One of the earliest works that proposes a measurement-based specification language for non-functional properties of component-based systems has been written by Xavier Franch. It proposes a language called NoFun. The main concept of this language is the non-functional attribute. Franch distinguishes basic attributes and derived attributes. While derived attributes are formally specified in terms of other (basic or derived) attributes, basic attributes are not formally specified. They remain names for values, their semantics can only be expressed outside NoFun. Franch’s approach therefore is an approach with weak semantics. Nonetheless it already contains many of the concepts found in modern predicate-based approaches.
Abadi and Lamport present an approach which integrates time as a flexible variable into temporal logic specifications. Although this approach is limited to the expression of timeliness properties, we classify it as a measurement-based approach, because the individual measurements are explicitly modelled as part of the specification (using normal flexible variables of the specification language), and are thus first-class citizens. Also, the approach can be extended to arbitrary measurements. Abadi and Lamport use standard temporal logic as their formal framework in which they also define their measurements. We can, therefore, classify them as an approach with a strong semantics.
In his thesis, Aagedal defines Component Quality Modelling Language (CQML), a specification language for non-functional properties of component-based systems. The definition remains largely at the syntactic level, semantic concepts are mainly explained in plain English without formal foundations. The language is based on the ISO definitions. Arbitrary measurements can be defined as quality characteristics, which have a domain and a semantics given in a values clause. The approach has a strong semantics by our definition of the term, even though the degree of formality of the semantic framework is comparatively low. Röttger and Zschaler have proposed a more explicit representation of the semantic framework in previous work.
The UML has developed into a well-accepted language for specifying software systems. Consequently, several researchers have investigated using UML to model measurements and non-functional properties of software. Most important among these approaches is probably the UML SPT profile, which is based on ideas previously presented by Selic. This standard profile defines a meta-model for the specification of performance- and scheduling-related parameters in UML models. Although it is comparatively flexible, and not specific to one characteristic, it does not consider issues related to CBSE, such as independent development of components and applications, or runtime management of resource allocation and component usage by component runtime environments.

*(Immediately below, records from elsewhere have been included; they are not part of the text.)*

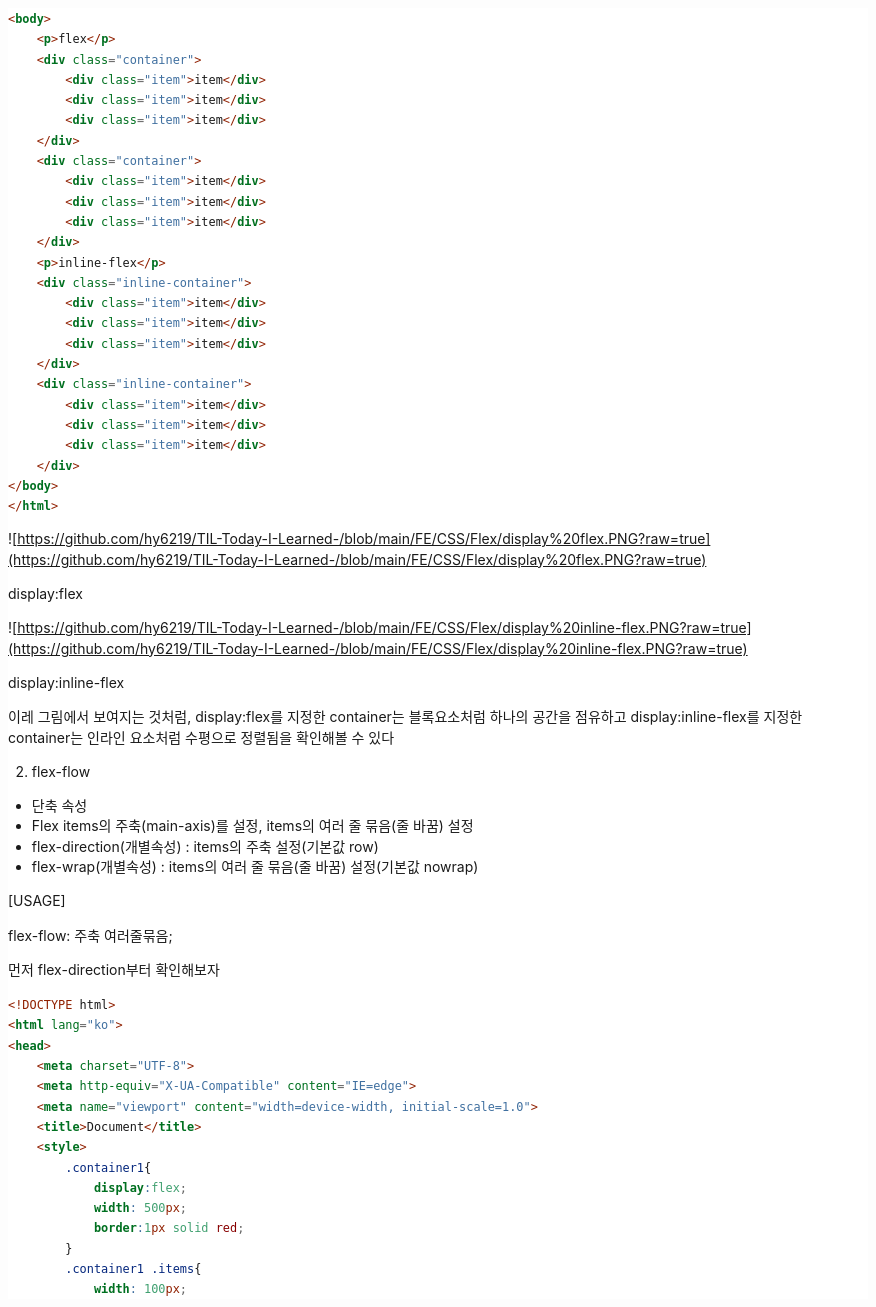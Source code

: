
 ```html
<body>
    <p>flex</p>
    <div class="container">
        <div class="item">item</div>
        <div class="item">item</div>
        <div class="item">item</div>
    </div>
    <div class="container">
        <div class="item">item</div>
        <div class="item">item</div>
        <div class="item">item</div>
    </div>
    <p>inline-flex</p>
    <div class="inline-container">
        <div class="item">item</div>
        <div class="item">item</div>
        <div class="item">item</div>
    </div>
    <div class="inline-container">
        <div class="item">item</div>
        <div class="item">item</div>
        <div class="item">item</div>
    </div>
</body>
</html>
```

![https://github.com/hy6219/TIL-Today-I-Learned-/blob/main/FE/CSS/Flex/display%20flex.PNG?raw=true](https://github.com/hy6219/TIL-Today-I-Learned-/blob/main/FE/CSS/Flex/display%20flex.PNG?raw=true)

display:flex

![https://github.com/hy6219/TIL-Today-I-Learned-/blob/main/FE/CSS/Flex/display%20inline-flex.PNG?raw=true](https://github.com/hy6219/TIL-Today-I-Learned-/blob/main/FE/CSS/Flex/display%20inline-flex.PNG?raw=true)

display:inline-flex

이레 그림에서 보여지는 것처럼,  display:flex를 지정한 container는 블록요소처럼 하나의 공간을 점유하고 display:inline-flex를 지정한 container는 인라인 요소처럼 수평으로 정렬됨을 확인해볼 수 있다

2. flex-flow

- 단축 속성
- Flex items의 주축(main-axis)를 설정, items의 여러 줄 묶음(줄 바꿈) 설정
- flex-direction(개별속성) : items의 주축 설정(기본값 row)
- flex-wrap(개별속성) : items의 여러 줄 묶음(줄 바꿈) 설정(기본값 nowrap)

[USAGE]

flex-flow: 주축 여러줄묶음;

먼저 flex-direction부터 확인해보자

```html
<!DOCTYPE html>
<html lang="ko">
<head>
    <meta charset="UTF-8">
    <meta http-equiv="X-UA-Compatible" content="IE=edge">
    <meta name="viewport" content="width=device-width, initial-scale=1.0">
    <title>Document</title>
    <style>
        .container1{
            display:flex;
            width: 500px;
            border:1px solid red;
        }
        .container1 .items{
            width: 100px;
```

Another interesting approach has been chosen by Skene et al.. They present SLAng a language for precisely specifying Service Level Agreements (SLAs). Their work is based on the precise UML (pUML) definition of the semantics of UML. There, UML-like (meta-)models are used to specify both the syntax and the semantics of a modelling language. SLAng leverages the flexibility inherent to such a meta-modelling approach to allow specifiers to define measurements of their own, complete with a tailor-made semantic domain and semantic mapping. Because it uses UML as its semantic framework, it has a strong semantics. Because the semantics of UML itself is not formally defined, the degree of formality of SLAng definitions remains very low.
In his dissertation, Zschaler provides a semantic framework for the specification of non-functional properties of component-based systems. The framework is based on temporal logic of actions and generalises Abadi/Lamport's approach discussed above to arbitrary product properties. An important distinction is that between intrinsic measurements---that can be determined directly by inspecting a component---and extrinsic measurements that can only be determined when a component is used in a specific context.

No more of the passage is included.